> [Assignment]:
Transcribe the entries below exactly from their first line through the line containing "brokerList:希望将", and let no picture into the copy.

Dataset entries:
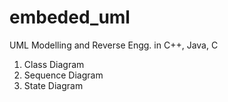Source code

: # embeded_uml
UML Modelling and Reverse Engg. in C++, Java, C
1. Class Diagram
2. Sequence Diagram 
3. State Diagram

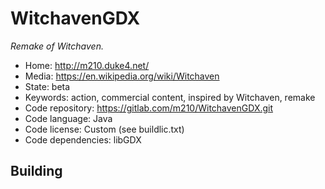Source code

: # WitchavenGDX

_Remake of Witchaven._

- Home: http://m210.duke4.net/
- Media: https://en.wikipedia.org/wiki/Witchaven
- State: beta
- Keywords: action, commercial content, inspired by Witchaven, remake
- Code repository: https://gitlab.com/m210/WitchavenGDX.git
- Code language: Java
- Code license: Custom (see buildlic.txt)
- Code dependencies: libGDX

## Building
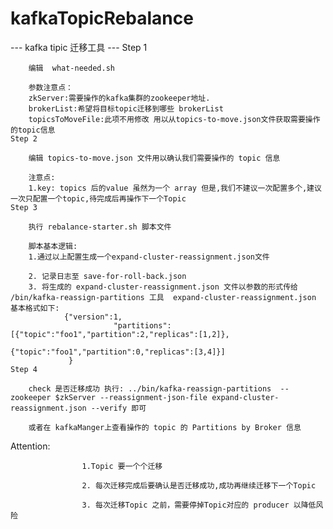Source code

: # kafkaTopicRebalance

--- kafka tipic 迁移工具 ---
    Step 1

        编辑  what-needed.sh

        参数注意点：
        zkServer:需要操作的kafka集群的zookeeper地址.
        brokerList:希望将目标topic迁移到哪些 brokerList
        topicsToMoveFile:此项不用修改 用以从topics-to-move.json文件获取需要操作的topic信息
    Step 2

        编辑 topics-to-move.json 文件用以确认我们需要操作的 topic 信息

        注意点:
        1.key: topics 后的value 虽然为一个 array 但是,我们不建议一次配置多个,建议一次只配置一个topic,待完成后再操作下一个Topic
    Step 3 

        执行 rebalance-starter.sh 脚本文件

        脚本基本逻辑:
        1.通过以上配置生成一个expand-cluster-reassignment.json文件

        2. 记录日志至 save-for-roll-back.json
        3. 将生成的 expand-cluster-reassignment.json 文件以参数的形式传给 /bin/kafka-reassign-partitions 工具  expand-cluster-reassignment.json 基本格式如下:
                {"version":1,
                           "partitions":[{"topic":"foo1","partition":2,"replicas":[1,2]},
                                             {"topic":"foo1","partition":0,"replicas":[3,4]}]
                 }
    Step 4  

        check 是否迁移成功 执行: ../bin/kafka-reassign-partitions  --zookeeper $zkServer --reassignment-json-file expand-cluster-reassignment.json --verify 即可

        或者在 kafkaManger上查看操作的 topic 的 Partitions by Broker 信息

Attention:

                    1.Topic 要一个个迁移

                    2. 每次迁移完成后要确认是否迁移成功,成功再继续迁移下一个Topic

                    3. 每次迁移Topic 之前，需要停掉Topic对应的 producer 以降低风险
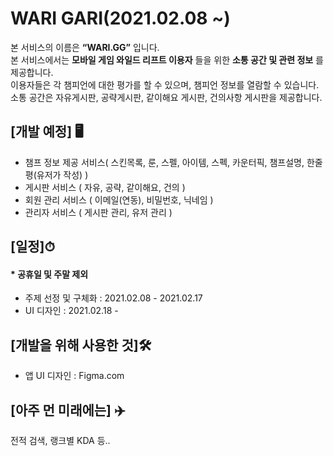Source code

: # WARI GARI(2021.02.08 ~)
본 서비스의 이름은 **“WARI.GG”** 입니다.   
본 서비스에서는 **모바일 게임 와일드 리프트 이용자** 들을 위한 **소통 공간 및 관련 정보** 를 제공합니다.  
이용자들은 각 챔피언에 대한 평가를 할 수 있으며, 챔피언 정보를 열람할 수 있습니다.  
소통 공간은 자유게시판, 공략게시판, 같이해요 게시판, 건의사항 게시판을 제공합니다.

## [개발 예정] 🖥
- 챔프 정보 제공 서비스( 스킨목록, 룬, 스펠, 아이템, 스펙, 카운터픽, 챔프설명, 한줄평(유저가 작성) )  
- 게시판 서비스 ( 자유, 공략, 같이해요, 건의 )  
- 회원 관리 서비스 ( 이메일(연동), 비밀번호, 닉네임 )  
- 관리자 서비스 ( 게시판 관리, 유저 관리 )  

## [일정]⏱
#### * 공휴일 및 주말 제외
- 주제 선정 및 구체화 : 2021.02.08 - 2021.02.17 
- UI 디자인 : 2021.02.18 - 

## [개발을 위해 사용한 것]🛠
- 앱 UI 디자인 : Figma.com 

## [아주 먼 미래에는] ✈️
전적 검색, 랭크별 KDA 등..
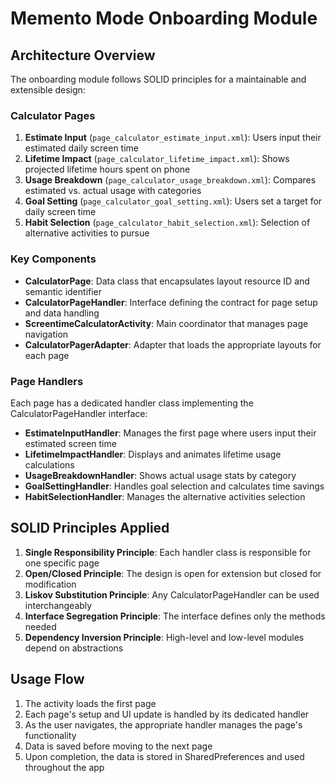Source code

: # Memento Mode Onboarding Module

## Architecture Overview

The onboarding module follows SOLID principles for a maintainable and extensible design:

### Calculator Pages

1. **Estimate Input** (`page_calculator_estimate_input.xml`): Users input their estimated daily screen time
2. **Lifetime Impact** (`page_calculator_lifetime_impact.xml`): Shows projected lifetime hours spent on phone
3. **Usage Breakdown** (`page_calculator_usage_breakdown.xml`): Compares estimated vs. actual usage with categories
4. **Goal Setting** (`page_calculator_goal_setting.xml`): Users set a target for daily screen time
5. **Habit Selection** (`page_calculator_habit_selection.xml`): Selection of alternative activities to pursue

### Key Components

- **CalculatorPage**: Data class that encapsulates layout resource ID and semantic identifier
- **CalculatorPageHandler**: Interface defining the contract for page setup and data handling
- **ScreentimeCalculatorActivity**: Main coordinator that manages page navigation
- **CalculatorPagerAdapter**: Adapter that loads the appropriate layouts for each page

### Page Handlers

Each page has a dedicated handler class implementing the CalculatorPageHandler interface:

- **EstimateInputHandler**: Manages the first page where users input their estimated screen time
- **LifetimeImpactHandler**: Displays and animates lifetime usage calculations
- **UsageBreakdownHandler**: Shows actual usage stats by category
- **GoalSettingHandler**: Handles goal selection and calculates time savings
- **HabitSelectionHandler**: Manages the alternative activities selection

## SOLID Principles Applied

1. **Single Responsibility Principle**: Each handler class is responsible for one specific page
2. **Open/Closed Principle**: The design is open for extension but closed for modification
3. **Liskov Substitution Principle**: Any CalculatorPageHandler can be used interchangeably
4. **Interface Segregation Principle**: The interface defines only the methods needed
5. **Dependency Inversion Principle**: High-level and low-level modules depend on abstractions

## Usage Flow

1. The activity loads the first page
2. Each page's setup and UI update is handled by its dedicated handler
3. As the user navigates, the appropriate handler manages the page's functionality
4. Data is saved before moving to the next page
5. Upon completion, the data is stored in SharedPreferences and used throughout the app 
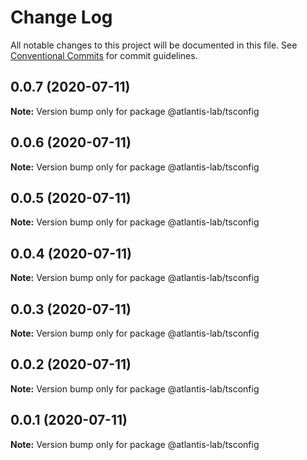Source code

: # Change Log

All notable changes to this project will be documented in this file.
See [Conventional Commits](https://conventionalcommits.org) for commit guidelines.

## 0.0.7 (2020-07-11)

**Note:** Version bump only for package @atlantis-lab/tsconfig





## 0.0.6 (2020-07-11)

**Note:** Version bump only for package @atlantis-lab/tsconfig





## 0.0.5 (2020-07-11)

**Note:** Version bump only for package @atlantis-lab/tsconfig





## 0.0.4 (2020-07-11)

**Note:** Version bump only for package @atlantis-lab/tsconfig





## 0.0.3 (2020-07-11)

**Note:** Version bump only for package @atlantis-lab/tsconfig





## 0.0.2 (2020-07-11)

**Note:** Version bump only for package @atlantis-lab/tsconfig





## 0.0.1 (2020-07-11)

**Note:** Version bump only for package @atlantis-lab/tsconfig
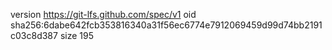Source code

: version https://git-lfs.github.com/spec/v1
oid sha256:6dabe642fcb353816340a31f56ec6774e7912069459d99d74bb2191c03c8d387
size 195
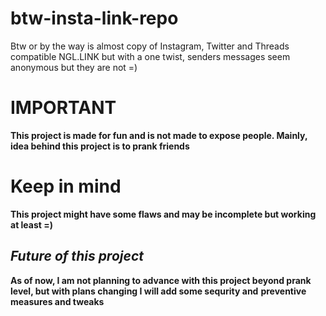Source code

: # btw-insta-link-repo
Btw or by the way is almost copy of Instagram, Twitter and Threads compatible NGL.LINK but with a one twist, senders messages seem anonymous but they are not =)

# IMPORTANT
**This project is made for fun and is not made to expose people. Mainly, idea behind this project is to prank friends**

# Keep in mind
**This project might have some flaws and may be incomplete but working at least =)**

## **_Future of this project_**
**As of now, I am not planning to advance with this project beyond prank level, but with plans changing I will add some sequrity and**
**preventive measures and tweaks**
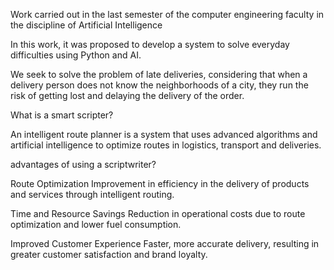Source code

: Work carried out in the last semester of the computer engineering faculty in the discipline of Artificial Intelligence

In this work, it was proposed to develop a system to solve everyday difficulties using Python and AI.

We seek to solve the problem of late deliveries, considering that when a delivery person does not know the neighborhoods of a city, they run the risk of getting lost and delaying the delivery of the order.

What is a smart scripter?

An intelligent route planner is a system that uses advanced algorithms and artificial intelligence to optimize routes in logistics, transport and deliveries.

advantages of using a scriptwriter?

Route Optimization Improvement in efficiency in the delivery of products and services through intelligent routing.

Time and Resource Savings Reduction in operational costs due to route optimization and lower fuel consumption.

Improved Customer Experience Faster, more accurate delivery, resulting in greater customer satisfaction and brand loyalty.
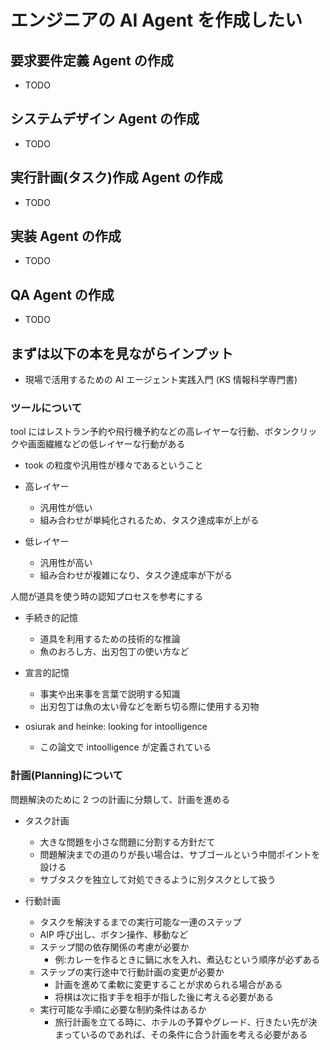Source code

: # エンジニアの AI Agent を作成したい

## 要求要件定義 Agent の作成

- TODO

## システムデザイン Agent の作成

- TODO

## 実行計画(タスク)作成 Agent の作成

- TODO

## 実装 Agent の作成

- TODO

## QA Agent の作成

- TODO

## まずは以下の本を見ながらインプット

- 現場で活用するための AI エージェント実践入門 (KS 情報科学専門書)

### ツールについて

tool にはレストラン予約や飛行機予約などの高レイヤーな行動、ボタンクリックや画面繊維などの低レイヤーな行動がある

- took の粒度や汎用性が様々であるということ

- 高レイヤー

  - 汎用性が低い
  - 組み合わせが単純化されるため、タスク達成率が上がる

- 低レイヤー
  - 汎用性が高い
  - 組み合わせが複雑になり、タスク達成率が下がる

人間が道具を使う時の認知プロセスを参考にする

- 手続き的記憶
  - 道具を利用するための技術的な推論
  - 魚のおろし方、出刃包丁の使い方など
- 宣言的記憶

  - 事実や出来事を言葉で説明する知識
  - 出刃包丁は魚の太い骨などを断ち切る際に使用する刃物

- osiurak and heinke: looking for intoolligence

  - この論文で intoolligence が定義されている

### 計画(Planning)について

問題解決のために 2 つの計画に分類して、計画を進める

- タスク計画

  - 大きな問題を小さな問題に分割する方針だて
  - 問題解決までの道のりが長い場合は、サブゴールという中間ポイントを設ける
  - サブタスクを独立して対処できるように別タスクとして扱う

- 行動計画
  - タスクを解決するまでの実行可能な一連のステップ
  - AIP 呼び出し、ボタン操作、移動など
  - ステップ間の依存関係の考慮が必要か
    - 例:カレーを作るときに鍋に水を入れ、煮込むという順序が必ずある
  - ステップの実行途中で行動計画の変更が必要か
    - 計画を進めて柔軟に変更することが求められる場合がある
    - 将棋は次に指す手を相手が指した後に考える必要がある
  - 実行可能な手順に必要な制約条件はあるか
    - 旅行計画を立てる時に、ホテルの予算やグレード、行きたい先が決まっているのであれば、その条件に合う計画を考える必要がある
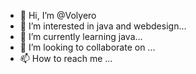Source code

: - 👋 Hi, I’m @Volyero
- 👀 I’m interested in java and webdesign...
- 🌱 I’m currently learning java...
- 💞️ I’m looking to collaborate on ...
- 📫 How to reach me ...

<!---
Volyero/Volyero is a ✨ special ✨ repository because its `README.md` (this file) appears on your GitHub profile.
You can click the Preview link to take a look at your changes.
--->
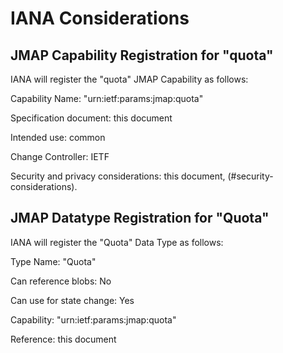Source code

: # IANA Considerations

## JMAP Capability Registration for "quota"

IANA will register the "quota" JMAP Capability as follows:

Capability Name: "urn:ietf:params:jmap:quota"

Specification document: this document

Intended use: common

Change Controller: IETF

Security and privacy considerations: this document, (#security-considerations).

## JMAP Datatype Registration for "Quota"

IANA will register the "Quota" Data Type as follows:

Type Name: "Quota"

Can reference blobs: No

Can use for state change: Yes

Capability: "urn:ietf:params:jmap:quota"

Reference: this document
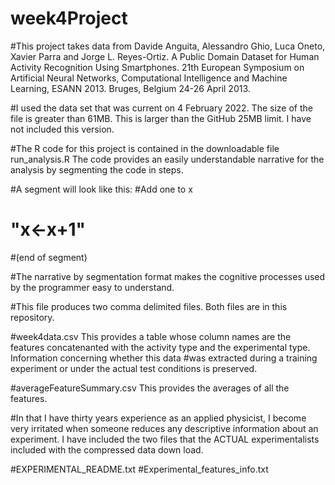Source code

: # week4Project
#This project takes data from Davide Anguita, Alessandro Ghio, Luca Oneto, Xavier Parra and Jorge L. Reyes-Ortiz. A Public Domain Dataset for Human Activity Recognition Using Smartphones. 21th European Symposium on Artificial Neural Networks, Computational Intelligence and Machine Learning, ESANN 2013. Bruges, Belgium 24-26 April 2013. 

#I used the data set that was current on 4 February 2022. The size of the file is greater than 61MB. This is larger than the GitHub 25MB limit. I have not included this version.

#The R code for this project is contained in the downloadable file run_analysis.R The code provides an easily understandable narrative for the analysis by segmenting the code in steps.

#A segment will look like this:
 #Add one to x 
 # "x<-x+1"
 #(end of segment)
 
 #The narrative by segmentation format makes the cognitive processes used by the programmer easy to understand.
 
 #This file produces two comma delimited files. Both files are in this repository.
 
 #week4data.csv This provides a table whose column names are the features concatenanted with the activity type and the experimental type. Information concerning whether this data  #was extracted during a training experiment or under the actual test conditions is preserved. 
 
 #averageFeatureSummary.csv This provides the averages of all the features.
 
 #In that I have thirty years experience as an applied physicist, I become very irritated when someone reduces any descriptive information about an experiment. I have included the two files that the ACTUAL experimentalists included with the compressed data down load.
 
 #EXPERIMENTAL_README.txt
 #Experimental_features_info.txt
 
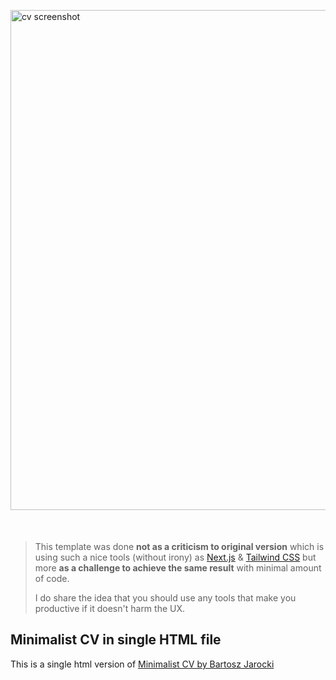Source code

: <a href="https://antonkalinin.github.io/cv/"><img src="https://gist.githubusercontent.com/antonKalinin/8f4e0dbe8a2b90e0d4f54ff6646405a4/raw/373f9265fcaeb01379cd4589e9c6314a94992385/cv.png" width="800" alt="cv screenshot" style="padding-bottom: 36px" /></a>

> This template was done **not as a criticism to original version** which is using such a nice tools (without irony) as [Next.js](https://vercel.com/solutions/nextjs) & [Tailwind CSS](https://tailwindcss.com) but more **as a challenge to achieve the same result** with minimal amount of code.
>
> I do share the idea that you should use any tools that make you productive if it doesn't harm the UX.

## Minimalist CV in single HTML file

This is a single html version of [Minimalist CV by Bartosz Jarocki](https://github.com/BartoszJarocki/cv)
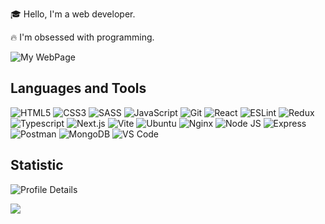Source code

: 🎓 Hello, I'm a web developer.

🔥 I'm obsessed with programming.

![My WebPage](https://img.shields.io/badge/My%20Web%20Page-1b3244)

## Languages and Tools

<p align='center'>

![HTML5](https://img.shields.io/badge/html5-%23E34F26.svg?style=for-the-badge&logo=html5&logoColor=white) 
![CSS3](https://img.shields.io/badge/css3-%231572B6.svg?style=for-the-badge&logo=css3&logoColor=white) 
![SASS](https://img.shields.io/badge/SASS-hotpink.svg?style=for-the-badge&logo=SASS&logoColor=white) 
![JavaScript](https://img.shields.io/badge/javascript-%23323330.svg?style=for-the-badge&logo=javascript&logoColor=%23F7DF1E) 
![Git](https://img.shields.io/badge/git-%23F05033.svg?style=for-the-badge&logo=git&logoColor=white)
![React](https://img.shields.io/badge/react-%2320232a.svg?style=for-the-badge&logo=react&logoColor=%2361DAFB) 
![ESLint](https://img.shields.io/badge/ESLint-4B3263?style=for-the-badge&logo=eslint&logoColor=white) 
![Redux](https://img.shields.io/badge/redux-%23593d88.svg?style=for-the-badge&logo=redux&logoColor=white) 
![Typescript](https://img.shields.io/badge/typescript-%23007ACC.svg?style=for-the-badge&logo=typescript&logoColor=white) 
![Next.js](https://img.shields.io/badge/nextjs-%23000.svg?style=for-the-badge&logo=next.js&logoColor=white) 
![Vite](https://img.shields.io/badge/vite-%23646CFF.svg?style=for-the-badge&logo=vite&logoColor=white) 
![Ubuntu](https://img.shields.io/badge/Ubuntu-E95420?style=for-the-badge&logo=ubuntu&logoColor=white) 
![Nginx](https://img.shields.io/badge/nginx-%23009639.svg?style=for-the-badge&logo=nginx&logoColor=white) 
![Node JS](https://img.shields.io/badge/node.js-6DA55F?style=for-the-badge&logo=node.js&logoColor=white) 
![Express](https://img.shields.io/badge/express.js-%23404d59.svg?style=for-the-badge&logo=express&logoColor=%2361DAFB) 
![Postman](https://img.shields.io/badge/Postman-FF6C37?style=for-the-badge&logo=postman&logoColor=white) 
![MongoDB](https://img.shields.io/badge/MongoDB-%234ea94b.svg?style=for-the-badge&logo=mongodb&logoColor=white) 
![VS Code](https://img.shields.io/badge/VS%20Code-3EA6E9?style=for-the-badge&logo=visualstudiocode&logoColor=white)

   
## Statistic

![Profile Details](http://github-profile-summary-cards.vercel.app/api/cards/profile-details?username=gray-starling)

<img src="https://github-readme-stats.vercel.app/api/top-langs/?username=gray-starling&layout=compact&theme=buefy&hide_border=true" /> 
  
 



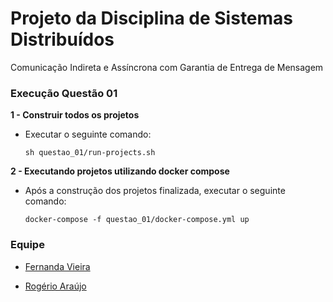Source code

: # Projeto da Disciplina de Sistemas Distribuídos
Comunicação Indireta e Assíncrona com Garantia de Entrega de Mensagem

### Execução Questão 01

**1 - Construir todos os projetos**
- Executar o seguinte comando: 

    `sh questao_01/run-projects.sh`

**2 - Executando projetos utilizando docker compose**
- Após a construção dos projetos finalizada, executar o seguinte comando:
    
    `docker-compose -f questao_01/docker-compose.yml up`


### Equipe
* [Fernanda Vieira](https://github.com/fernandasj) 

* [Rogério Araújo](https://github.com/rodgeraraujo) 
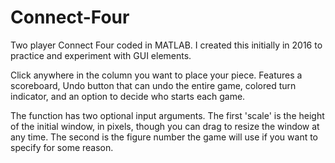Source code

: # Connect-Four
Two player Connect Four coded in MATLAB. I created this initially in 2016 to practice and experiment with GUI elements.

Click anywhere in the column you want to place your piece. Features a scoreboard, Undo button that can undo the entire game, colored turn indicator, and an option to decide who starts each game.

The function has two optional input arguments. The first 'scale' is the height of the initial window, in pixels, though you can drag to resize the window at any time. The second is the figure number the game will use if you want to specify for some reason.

> [Problem solution]:
Source code

: # embeded_uml
UML Modelling and Reverse Engg. in C++, Java, C
1. Class Diagram
2. Sequence Diagram 
3. State Diagram

Source code

: # WitchavenGDX

_Remake of Witchaven._

- Home: http://m210.duke4.net/
- Media: https://en.wikipedia.org/wiki/Witchaven
- State: beta
- Keywords: action, commercial content, inspired by Witchaven, remake
- Code repository: https://gitlab.com/m210/WitchavenGDX.git
- Code language: Java
- Code license: Custom (see buildlic.txt)
- Code dependencies: libGDX

## Building
Source code

: # kafkaTopicRebalance

--- kafka tipic 迁移工具 ---
    Step 1

        编辑  what-needed.sh

        参数注意点：
        zkServer:需要操作的kafka集群的zookeeper地址.
        brokerList:希望将目标topic迁移到哪些 brokerList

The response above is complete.